Учителя получают жалованье, спорят о политике и жизни, работают спустя рукава.

Целей у них нет, и барахтаются они в клоаке своих собственных слов.

Вся их жизнь, тягучая, заунывная, похожа на зевок.

Оживляются они лишь тогда, когда в школе происходит какое-нибудь из ряда вон выходящее событие. Хорошо, что бывает это редко, иначе они утратили бы способность удивляться.

Одно из таких сногсшибательных событий произошло года три назад. С верхнего этажа школы упал ученик и разбился насмерть. В городе поднялся шум. Жены оппозиционеров заволновались. О событии даже сообщалось в газетах.

Какой-то депутат упомянул о случае в своем докладе на сессии парламента и задал недвусмысленный вопрос министру, и министру пришлось недвусмысленно ответить депутату.

Словом, событие взволновало все общество, и директор пошел на компромисс: оплатил похороны.

Правда, секретарь школы как-то вечером по секрету сообщил жене, что директор уплатил не своими деньгами, то есть имелось в виду, не школьными, а какими-то совсем другими, именуемыми «общественные».
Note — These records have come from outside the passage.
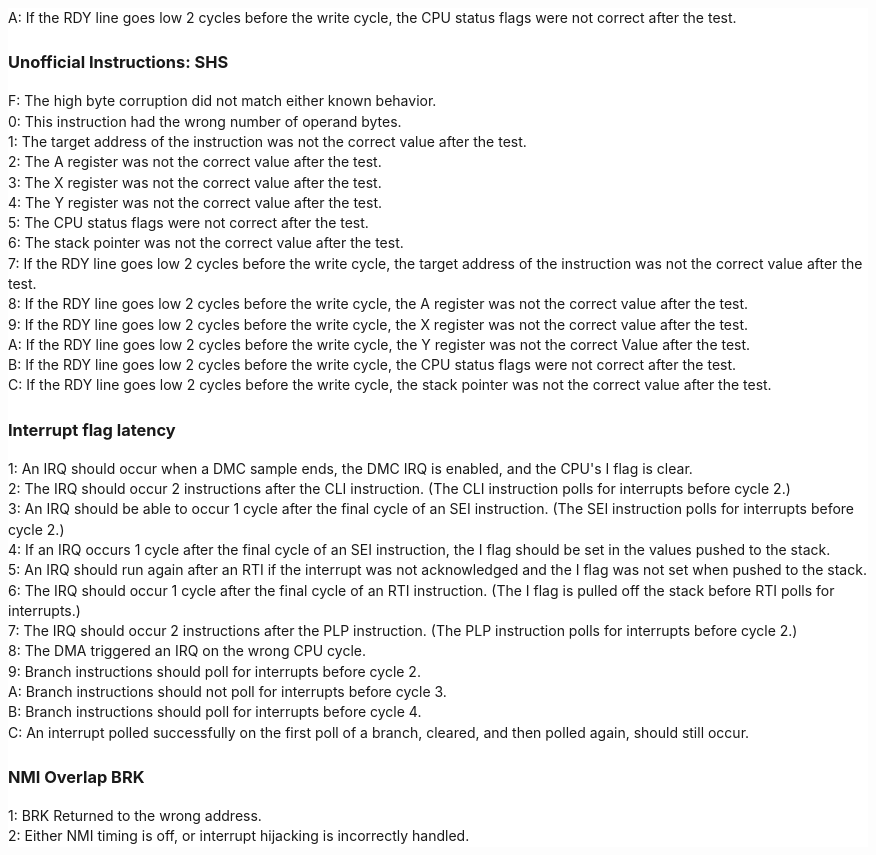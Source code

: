   A: If the RDY line goes low 2 cycles before the write cycle, the CPU status flags were not correct after the test.  

### Unofficial Instructions: SHS
  F: The high byte corruption did not match either known behavior.  
  0: This instruction had the wrong number of operand bytes.  
  1: The target address of the instruction was not the correct value after the test.  
  2: The A register was not the correct value after the test.  
  3: The X register was not the correct value after the test.  
  4: The Y register was not the correct value after the test.  
  5: The CPU status flags were not correct after the test.  
  6: The stack pointer was not the correct value after the test.  
  7: If the RDY line goes low 2 cycles before the write cycle, the target address of the instruction was not the correct value after the test.  
  8: If the RDY line goes low 2 cycles before the write cycle, the A register was not the correct value after the test.  
  9: If the RDY line goes low 2 cycles before the write cycle, the X register was not the correct value after the test.  
  A: If the RDY line goes low 2 cycles before the write cycle, the Y register was not the correct Value after the test.  
  B: If the RDY line goes low 2 cycles before the write cycle, the CPU status flags were not correct after the test.  
  C: If the RDY line goes low 2 cycles before the write cycle, the stack pointer was not the correct value after the test.  

### Interrupt flag latency
  1: An IRQ should occur when a DMC sample ends, the DMC IRQ is enabled, and the CPU's I flag is clear.  
  2: The IRQ should occur 2 instructions after the CLI instruction. (The CLI instruction polls for interrupts before cycle 2.)  
  3: An IRQ should be able to occur 1 cycle after the final cycle of an SEI instruction. (The SEI instruction polls for interrupts before cycle 2.)  
  4: If an IRQ occurs 1 cycle after the final cycle of an SEI instruction, the I flag should be set in the values pushed to the stack.  
  5: An IRQ should run again after an RTI if the interrupt was not acknowledged and the I flag was not set when pushed to the stack.  
  6: The IRQ should occur 1 cycle after the final cycle of an RTI instruction. (The I flag is pulled off the stack before RTI polls for interrupts.)  
  7: The IRQ should occur 2 instructions after the PLP instruction. (The PLP instruction polls for interrupts before cycle 2.)  
  8: The DMA triggered an IRQ on the wrong CPU cycle.  
  9: Branch instructions should poll for interrupts before cycle 2.  
  A: Branch instructions should not poll for interrupts before cycle 3.  
  B: Branch instructions should poll for interrupts before cycle 4.  
  C: An interrupt polled successfully on the first poll of a branch, cleared, and then polled again, should still occur.  

### NMI Overlap BRK
  1: BRK Returned to the wrong address.  
  2: Either NMI timing is off, or interrupt hijacking is incorrectly handled.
С тех пор больших происшествий в школе не происходило. Ах нет, было! Было еще одно! Какая-то интернатская свинья пожаловалась на директора, будто бы он уже не первый год ворует у нее поросят. Пожаловалась она не куда-нибудь, а в инспекцию учебных заведений, утверждая, что поросята «вовсе не умерли своей смертью, как заявляет господин директор, а умерщвлены путем зарезания для употребления в качестве пищи на праздники».

Но поскольку инспектор с директором однокашники и давние приятели, дело замяли, и письмо интернатской свиньи осталось без ответа. Чья партия у власти, спрашивается? А свинья в политике-то ни бум-бум! Ну и поделом ей! Разве можно в наше время жить и оставаться вне политики?..

Учитель поднимается по лестнице и, прихватив лампу, отправляется «инспектировать» спальню.

Школьники все на занятиях. Но нет, в углу на кровати кто-то лежит.